**DIRECTIONS FOR THIS TASK**
Needed from the data below: every line from the one with "4. **Integration Challenges**: Docker" up to and including the one with "2. **Use Docker Compose**: Docker", repeated exactly and with nothing else.

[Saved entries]
== Segment start ==

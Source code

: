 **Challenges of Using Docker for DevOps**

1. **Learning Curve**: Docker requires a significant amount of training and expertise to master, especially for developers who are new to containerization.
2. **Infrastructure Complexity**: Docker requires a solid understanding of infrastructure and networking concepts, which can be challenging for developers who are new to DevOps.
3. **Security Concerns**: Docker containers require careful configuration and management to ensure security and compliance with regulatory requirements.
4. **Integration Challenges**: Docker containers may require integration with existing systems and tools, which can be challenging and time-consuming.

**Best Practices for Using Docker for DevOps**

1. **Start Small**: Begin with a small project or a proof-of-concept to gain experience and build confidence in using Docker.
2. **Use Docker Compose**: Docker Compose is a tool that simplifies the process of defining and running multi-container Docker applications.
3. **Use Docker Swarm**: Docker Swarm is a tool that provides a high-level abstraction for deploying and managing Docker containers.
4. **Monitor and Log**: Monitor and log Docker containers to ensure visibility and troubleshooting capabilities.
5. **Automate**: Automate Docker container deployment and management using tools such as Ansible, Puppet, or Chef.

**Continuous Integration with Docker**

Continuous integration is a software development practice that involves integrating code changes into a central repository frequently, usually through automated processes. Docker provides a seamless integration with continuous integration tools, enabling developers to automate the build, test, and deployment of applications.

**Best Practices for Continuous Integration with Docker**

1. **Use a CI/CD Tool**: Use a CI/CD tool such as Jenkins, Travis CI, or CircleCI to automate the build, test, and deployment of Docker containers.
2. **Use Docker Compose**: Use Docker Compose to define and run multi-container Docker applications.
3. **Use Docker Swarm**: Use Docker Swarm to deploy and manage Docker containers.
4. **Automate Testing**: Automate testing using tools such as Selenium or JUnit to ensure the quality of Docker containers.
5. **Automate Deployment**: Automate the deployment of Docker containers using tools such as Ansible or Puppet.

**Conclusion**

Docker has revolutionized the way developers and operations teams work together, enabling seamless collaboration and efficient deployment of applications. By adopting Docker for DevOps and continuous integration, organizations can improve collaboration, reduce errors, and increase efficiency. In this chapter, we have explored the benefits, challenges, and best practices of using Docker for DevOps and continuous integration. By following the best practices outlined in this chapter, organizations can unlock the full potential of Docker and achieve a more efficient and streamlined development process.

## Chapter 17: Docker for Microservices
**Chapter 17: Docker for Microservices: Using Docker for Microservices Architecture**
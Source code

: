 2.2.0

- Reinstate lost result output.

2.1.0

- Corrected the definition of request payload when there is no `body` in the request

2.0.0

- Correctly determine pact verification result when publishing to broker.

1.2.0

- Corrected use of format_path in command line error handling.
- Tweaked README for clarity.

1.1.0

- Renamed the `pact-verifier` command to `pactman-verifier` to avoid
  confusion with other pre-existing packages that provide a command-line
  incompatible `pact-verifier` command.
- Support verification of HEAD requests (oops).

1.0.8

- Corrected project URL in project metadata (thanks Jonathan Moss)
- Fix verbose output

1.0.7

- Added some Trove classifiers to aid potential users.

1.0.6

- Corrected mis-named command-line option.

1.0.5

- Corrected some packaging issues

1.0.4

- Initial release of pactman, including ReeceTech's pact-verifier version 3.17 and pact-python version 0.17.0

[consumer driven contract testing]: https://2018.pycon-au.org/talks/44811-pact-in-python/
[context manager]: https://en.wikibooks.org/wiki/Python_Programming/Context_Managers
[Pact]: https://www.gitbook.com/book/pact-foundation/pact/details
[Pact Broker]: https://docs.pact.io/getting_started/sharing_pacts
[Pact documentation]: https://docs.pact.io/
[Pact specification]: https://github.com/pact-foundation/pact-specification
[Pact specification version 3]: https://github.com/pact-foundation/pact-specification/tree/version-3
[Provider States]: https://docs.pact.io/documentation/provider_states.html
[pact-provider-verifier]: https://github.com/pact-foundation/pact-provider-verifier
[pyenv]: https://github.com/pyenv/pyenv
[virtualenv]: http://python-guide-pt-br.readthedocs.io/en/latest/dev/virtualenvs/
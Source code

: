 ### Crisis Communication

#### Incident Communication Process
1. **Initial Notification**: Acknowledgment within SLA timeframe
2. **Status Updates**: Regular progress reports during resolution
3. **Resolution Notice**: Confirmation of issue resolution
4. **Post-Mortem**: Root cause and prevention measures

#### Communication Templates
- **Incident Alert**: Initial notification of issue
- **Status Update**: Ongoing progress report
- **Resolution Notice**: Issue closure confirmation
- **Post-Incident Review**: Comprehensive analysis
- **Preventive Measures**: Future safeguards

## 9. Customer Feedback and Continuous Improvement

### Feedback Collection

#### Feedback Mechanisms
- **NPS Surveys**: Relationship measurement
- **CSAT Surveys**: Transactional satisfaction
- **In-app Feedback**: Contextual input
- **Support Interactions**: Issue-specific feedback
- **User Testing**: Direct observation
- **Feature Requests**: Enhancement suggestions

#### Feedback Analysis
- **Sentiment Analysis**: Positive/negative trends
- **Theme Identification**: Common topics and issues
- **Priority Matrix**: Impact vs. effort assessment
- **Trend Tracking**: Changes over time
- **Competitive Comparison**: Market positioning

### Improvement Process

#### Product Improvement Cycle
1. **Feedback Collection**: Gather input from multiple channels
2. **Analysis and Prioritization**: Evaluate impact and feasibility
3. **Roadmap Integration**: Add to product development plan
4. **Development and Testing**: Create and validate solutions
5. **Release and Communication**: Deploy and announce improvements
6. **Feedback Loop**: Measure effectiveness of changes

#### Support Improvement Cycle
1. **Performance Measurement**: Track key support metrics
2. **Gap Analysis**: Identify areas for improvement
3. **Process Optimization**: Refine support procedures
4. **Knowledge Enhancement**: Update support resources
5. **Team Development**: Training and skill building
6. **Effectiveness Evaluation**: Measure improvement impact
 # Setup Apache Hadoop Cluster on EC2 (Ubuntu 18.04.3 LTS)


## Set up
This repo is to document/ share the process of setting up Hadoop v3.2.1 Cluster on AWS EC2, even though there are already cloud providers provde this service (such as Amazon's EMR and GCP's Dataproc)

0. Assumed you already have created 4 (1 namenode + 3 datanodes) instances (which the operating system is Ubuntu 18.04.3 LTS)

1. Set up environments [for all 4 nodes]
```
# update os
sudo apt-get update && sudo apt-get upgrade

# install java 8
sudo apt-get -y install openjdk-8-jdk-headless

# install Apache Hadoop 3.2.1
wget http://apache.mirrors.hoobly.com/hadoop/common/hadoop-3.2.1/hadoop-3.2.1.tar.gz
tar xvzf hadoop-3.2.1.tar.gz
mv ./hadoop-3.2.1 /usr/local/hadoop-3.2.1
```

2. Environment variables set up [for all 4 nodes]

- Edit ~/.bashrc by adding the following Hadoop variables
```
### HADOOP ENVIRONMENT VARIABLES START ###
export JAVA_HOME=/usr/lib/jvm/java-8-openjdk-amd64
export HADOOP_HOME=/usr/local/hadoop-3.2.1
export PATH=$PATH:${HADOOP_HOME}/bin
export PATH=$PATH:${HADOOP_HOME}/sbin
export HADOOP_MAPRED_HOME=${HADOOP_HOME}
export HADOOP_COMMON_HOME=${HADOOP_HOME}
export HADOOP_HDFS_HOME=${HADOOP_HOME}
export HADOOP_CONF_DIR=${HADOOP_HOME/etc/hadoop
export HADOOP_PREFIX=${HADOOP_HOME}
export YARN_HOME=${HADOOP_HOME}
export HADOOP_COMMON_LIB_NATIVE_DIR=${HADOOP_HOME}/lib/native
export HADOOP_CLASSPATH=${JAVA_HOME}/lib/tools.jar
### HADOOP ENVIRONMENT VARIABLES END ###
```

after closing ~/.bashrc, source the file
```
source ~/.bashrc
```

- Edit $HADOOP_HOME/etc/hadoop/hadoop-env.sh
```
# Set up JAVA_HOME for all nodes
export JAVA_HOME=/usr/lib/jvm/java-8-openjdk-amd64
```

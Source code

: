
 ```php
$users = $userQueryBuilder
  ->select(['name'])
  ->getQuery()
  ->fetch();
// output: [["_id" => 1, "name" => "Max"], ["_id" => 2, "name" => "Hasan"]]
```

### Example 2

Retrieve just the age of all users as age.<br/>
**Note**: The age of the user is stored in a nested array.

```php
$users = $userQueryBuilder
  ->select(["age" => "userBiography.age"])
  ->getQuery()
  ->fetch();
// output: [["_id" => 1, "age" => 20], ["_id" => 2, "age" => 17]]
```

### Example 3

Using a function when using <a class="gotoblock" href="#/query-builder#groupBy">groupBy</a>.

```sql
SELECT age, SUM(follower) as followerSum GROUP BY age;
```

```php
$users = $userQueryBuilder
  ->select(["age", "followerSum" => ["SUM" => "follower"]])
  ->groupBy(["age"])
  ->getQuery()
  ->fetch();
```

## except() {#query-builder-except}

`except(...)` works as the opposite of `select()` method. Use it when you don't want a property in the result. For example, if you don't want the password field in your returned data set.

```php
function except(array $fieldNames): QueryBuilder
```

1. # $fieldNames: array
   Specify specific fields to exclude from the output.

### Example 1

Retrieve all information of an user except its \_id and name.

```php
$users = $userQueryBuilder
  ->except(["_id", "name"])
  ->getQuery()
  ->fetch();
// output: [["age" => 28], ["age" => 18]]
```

== Segment end ==

**RESPONSE FOR THIS EXERCISE**
4. **Integration Challenges**: Docker containers may require integration with existing systems and tools, which can be challenging and time-consuming.

**Best Practices for Using Docker for DevOps**

1. **Start Small**: Begin with a small project or a proof-of-concept to gain experience and build confidence in using Docker.
2. **Use Docker Compose**: Docker Compose is a tool that simplifies the process of defining and running multi-container Docker applications.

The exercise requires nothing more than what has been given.